Step 1: Find Your App Data Directory

Open Handy settings
Navigate to the About section
Copy the "App Data Directory" path shown there, or use the shortcuts:
- macOS: Cmd+Shift+D to open debug menu
- Windows/Linux: Ctrl+Shift+D to open debug menu

The typical paths are:

macOS: ~/Library/Application Support/com.pais.handy/
Windows: C:\Users\{username}\AppData\Roaming\com.pais.handy\
Linux: ~/.config/com.pais.handy/

Step 2: Create Models Directory

Inside your app data directory, create a models folder if it doesn't already exist:

# macOS/Linux
mkdir -p ~/Library/Application\ Support/com.pais.handy/models

# Windows (PowerShell)
New-Item -ItemType Directory -Force -Path "$env:APPDATA\com.pais.handy\models"

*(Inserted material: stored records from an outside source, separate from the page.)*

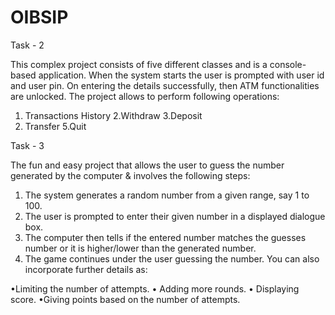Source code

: # OIBSIP
Task - 2

This complex project consists of five different classes and is a console-based application. When the system starts the user is prompted with user id and user pin. On entering the details successfully, then ATM functionalities are unlocked. The project allows to perform following operations:
1. Transactions History
2.Withdraw
3.Deposit
4. Transfer
5.Quit

Task - 3

The fun and easy project that allows the user to guess the number generated by the computer & involves the following steps:
1. The system generates a random number from a given range, say 1 to 100.
2. The user is prompted to enter their given number in a displayed dialogue box.
3. The computer then tells if the entered number matches the guesses number or it is higher/lower than the generated number.
4. The game continues under the user guessing the number. You can also incorporate further details as:

•Limiting the number of attempts.
• Adding more rounds.
• Displaying score.
•Giving points based on the number of attempts.
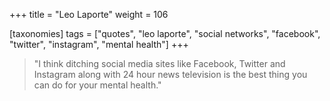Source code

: +++
title = "Leo Laporte"
weight = 106

[taxonomies]
tags = ["quotes", "leo laporte", "social networks", "facebook", "twitter",
"instagram", "mental health"]
+++

> "I think ditching social media sites like Facebook, Twitter and Instagram
> along with 24 hour news television is the best thing you can do for your
> mental health."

Step 3: Download Model Files

Download the models you want from below

Whisper Models (single .bin files):

Small (487 MB): https://blob.handy.computer/ggml-small.bin
Medium (492 MB): https://blob.handy.computer/whisper-medium-q4_1.bin
Turbo (1600 MB): https://blob.handy.computer/ggml-large-v3-turbo.bin
Large (1100 MB): https://blob.handy.computer/ggml-large-v3-q5_0.bin

Parakeet Models (compressed archives):

V2 (473 MB): https://blob.handy.computer/parakeet-v2-int8.tar.gz
V3 (478 MB): https://blob.handy.computer/parakeet-v3-int8.tar.gz

For Whisper Models (.bin files):

Simply place the .bin file directly into the models directory:

{app_data_dir}/models/
├── ggml-small.bin
├── whisper-medium-q4_1.bin
├── ggml-large-v3-turbo.bin
└── ggml-large-v3-q5_0.bin

For Parakeet Models (.tar.gz archives):

Extract the .tar.gz file
Place the extracted directory into the models folder
The directory must be named exactly as follows:
- Parakeet V2: parakeet-tdt-0.6b-v2-int8
- Parakeet V3: parakeet-tdt-0.6b-v3-int8

Final structure should look like:

{app_data_dir}/models/
├── parakeet-tdt-0.6b-v2-int8/     (directory with model files inside)
│   ├── (model files)
│   └── (config files)
└── parakeet-tdt-0.6b-v3-int8/     (directory with model files inside)
    ├── (model files)
    └── (config files)

Important Notes:

For Parakeet models, the extracted directory name must match exactly as shown above
Do not rename the .bin files for Whisper models—use the exact filenames from the download URLs
After placing the files, restart Handy to detect the new models

Step 5: Verify Installation

Restart Handy
Open Settings → Models
Your manually installed models should now appear as "Downloaded"
Select the model you want to use and test transcription

Check existing issues at github.com/cjpais/Handy/issues
Fork the repository and create a feature branch
Test thoroughly on your target platform
Submit a pull request with clear description of changes
Join the discussion - reach out at [email protected]

The goal is to create both a useful tool and a foundation for others to build upon—a well-patterned, simple codebase that serves the community.

MIT License - see LICENSE file for details.

Whisper by OpenAI for the speech recognition model
whisper.cpp and ggml for amazing cross-platform whisper inference/acceleration
Silero for great lightweight VAD
Tauri team for the excellent Rust-based app framework
Community contributors helping make Handy better

"Your search for the right speech-to-text tool can end here—not because Handy is perfect, but because you can make it perfect for you."